How to complete this task: Here is a listing. Write it out again without a single difference.

----------

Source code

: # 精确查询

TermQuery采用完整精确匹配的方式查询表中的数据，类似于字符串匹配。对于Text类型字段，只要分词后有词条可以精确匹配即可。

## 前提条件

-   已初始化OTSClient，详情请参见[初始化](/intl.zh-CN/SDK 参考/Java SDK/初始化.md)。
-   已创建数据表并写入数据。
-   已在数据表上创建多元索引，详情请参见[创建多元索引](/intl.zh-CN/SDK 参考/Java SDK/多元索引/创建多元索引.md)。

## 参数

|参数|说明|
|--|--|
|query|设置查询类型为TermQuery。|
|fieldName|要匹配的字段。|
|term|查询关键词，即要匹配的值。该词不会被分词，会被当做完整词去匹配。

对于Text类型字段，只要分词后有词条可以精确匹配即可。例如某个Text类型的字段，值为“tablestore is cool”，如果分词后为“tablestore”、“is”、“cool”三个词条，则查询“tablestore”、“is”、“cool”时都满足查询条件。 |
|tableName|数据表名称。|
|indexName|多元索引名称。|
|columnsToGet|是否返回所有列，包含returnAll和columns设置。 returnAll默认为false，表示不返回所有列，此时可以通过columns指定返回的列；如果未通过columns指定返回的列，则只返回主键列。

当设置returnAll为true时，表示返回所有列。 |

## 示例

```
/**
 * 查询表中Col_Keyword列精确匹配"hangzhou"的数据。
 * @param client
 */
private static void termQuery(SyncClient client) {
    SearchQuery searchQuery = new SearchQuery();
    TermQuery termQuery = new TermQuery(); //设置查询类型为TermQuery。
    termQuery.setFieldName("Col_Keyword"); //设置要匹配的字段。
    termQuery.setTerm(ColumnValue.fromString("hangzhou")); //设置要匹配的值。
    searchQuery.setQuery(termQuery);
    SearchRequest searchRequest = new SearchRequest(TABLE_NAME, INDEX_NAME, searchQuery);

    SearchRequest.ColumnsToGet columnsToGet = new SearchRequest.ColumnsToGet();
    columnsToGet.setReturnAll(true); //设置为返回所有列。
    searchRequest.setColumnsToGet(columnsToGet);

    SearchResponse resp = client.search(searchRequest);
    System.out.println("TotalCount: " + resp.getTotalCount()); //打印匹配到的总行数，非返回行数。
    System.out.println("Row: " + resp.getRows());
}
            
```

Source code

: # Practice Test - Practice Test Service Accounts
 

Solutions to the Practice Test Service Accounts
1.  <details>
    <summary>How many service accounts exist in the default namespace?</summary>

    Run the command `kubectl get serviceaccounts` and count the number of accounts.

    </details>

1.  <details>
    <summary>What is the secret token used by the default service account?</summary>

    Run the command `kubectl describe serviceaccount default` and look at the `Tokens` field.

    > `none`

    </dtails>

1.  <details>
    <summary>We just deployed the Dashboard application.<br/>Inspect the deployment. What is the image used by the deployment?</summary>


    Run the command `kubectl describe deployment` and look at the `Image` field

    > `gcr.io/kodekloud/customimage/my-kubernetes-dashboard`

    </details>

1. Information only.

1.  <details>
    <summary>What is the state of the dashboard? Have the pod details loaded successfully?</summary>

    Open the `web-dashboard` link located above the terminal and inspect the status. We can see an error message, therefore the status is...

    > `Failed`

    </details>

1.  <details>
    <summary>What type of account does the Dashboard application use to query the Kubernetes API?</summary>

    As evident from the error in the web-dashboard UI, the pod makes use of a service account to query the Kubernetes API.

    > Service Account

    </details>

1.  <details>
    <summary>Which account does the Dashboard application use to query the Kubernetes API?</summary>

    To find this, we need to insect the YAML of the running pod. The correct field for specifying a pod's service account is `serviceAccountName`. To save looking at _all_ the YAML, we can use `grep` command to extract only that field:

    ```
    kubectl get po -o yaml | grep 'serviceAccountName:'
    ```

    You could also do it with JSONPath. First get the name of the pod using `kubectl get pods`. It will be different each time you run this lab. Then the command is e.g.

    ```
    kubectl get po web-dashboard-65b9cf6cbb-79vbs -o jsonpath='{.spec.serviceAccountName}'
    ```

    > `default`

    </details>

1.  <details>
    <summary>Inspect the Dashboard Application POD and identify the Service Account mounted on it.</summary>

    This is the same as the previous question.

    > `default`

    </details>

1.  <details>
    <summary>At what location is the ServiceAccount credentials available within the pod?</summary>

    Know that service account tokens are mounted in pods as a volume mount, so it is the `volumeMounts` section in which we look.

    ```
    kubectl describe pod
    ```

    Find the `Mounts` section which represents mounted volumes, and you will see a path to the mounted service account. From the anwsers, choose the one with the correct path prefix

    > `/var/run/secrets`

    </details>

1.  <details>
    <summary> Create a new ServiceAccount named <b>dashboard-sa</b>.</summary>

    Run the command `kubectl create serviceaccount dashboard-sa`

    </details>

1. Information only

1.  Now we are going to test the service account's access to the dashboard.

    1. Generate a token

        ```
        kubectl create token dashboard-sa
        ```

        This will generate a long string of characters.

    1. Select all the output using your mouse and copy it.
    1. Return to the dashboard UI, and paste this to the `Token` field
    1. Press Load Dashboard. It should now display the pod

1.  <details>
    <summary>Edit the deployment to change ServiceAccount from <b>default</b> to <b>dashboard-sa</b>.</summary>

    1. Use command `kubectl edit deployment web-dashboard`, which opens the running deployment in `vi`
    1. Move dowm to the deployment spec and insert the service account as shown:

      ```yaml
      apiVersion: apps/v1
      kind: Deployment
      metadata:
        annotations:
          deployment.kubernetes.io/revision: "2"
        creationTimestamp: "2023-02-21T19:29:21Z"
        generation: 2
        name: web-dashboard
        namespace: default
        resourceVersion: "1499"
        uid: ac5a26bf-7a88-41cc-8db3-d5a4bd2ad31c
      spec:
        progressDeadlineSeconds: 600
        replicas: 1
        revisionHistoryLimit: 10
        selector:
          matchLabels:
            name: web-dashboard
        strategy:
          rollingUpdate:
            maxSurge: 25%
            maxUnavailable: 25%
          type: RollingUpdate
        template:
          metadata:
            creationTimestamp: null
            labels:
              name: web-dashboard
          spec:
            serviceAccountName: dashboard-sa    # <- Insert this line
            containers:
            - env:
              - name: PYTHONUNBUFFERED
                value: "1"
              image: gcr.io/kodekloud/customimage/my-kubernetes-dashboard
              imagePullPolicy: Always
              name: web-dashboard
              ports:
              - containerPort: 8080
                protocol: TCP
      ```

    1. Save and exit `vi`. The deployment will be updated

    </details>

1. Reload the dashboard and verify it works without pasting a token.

----------

Answer space:
Source code

: # 精确查询

TermQuery采用完整精确匹配的方式查询表中的数据，类似于字符串匹配。对于Text类型字段，只要分词后有词条可以精确匹配即可。

## 前提条件

-   已初始化OTSClient，详情请参见[初始化](/intl.zh-CN/SDK 参考/Java SDK/初始化.md)。
-   已创建数据表并写入数据。
-   已在数据表上创建多元索引，详情请参见[创建多元索引](/intl.zh-CN/SDK 参考/Java SDK/多元索引/创建多元索引.md)。

## 参数

|参数|说明|
|--|--|
|query|设置查询类型为TermQuery。|
|fieldName|要匹配的字段。|
|term|查询关键词，即要匹配的值。该词不会被分词，会被当做完整词去匹配。

对于Text类型字段，只要分词后有词条可以精确匹配即可。例如某个Text类型的字段，值为“tablestore is cool”，如果分词后为“tablestore”、“is”、“cool”三个词条，则查询“tablestore”、“is”、“cool”时都满足查询条件。 |
|tableName|数据表名称。|
|indexName|多元索引名称。|
|columnsToGet|是否返回所有列，包含returnAll和columns设置。 returnAll默认为false，表示不返回所有列，此时可以通过columns指定返回的列；如果未通过columns指定返回的列，则只返回主键列。

当设置returnAll为true时，表示返回所有列。 |

## 示例

```
/**
 * 查询表中Col_Keyword列精确匹配"hangzhou"的数据。
 * @param client
 */
private static void termQuery(SyncClient client) {
    SearchQuery searchQuery = new SearchQuery();
    TermQuery termQuery = new TermQuery(); //设置查询类型为TermQuery。
    termQuery.setFieldName("Col_Keyword"); //设置要匹配的字段。
    termQuery.setTerm(ColumnValue.fromString("hangzhou")); //设置要匹配的值。
    searchQuery.setQuery(termQuery);
    SearchRequest searchRequest = new SearchRequest(TABLE_NAME, INDEX_NAME, searchQuery);

    SearchRequest.ColumnsToGet columnsToGet = new SearchRequest.ColumnsToGet();
    columnsToGet.setReturnAll(true); //设置为返回所有列。
    searchRequest.setColumnsToGet(columnsToGet);

    SearchResponse resp = client.search(searchRequest);
    System.out.println("TotalCount: " + resp.getTotalCount()); //打印匹配到的总行数，非返回行数。
    System.out.println("Row: " + resp.getRows());
}
            
```

Source code

: # Practice Test - Practice Test Service Accounts
 

Solutions to the Practice Test Service Accounts
1.  <details>
    <summary>How many service accounts exist in the default namespace?</summary>

    Run the command `kubectl get serviceaccounts` and count the number of accounts.

    </details>

1.  <details>
    <summary>What is the secret token used by the default service account?</summary>

    Run the command `kubectl describe serviceaccount default` and look at the `Tokens` field.

    > `none`

    </dtails>

1.  <details>
    <summary>We just deployed the Dashboard application.<br/>Inspect the deployment. What is the image used by the deployment?</summary>


    Run the command `kubectl describe deployment` and look at the `Image` field

    > `gcr.io/kodekloud/customimage/my-kubernetes-dashboard`

    </details>

1. Information only.

1.  <details>
    <summary>What is the state of the dashboard? Have the pod details loaded successfully?</summary>

    Open the `web-dashboard` link located above the terminal and inspect the status. We can see an error message, therefore the status is...

    > `Failed`

    </details>

1.  <details>
    <summary>What type of account does the Dashboard application use to query the Kubernetes API?</summary>

    As evident from the error in the web-dashboard UI, the pod makes use of a service account to query the Kubernetes API.

    > Service Account

    </details>

1.  <details>
    <summary>Which account does the Dashboard application use to query the Kubernetes API?</summary>

    To find this, we need to insect the YAML of the running pod. The correct field for specifying a pod's service account is `serviceAccountName`. To save looking at _all_ the YAML, we can use `grep` command to extract only that field:

    ```
    kubectl get po -o yaml | grep 'serviceAccountName:'
    ```

    You could also do it with JSONPath. First get the name of the pod using `kubectl get pods`. It will be different each time you run this lab. Then the command is e.g.

    ```
    kubectl get po web-dashboard-65b9cf6cbb-79vbs -o jsonpath='{.spec.serviceAccountName}'
    ```

    > `default`

    </details>

1.  <details>
    <summary>Inspect the Dashboard Application POD and identify the Service Account mounted on it.</summary>

    This is the same as the previous question.

    > `default`

    </details>

1.  <details>
    <summary>At what location is the ServiceAccount credentials available within the pod?</summary>

    Know that service account tokens are mounted in pods as a volume mount, so it is the `volumeMounts` section in which we look.

    ```
    kubectl describe pod
    ```

    Find the `Mounts` section which represents mounted volumes, and you will see a path to the mounted service account. From the anwsers, choose the one with the correct path prefix

    > `/var/run/secrets`

    </details>

1.  <details>
    <summary> Create a new ServiceAccount named <b>dashboard-sa</b>.</summary>

    Run the command `kubectl create serviceaccount dashboard-sa`

    </details>

1. Information only

1.  Now we are going to test the service account's access to the dashboard.

    1. Generate a token

        ```
        kubectl create token dashboard-sa
        ```

        This will generate a long string of characters.

    1. Select all the output using your mouse and copy it.
    1. Return to the dashboard UI, and paste this to the `Token` field
    1. Press Load Dashboard. It should now display the pod

1.  <details>
    <summary>Edit the deployment to change ServiceAccount from <b>default</b> to <b>dashboard-sa</b>.</summary>

    1. Use command `kubectl edit deployment web-dashboard`, which opens the running deployment in `vi`
    1. Move dowm to the deployment spec and insert the service account as shown:

      ```yaml
      apiVersion: apps/v1
      kind: Deployment
      metadata:
        annotations:
          deployment.kubernetes.io/revision: "2"
        creationTimestamp: "2023-02-21T19:29:21Z"
        generation: 2
        name: web-dashboard
        namespace: default
        resourceVersion: "1499"
        uid: ac5a26bf-7a88-41cc-8db3-d5a4bd2ad31c
      spec:
        progressDeadlineSeconds: 600
        replicas: 1
        revisionHistoryLimit: 10
        selector:
          matchLabels:
            name: web-dashboard
        strategy:
          rollingUpdate:
            maxSurge: 25%
            maxUnavailable: 25%
          type: RollingUpdate
        template:
          metadata:
            creationTimestamp: null
            labels:
              name: web-dashboard
          spec:
            serviceAccountName: dashboard-sa    # <- Insert this line
            containers:
            - env:
              - name: PYTHONUNBUFFERED
                value: "1"
              image: gcr.io/kodekloud/customimage/my-kubernetes-dashboard
              imagePullPolicy: Always
              name: web-dashboard
              ports:
              - containerPort: 8080
                protocol: TCP
      ```

    1. Save and exit `vi`. The deployment will be updated

    </details>

1. Reload the dashboard and verify it works without pasting a token.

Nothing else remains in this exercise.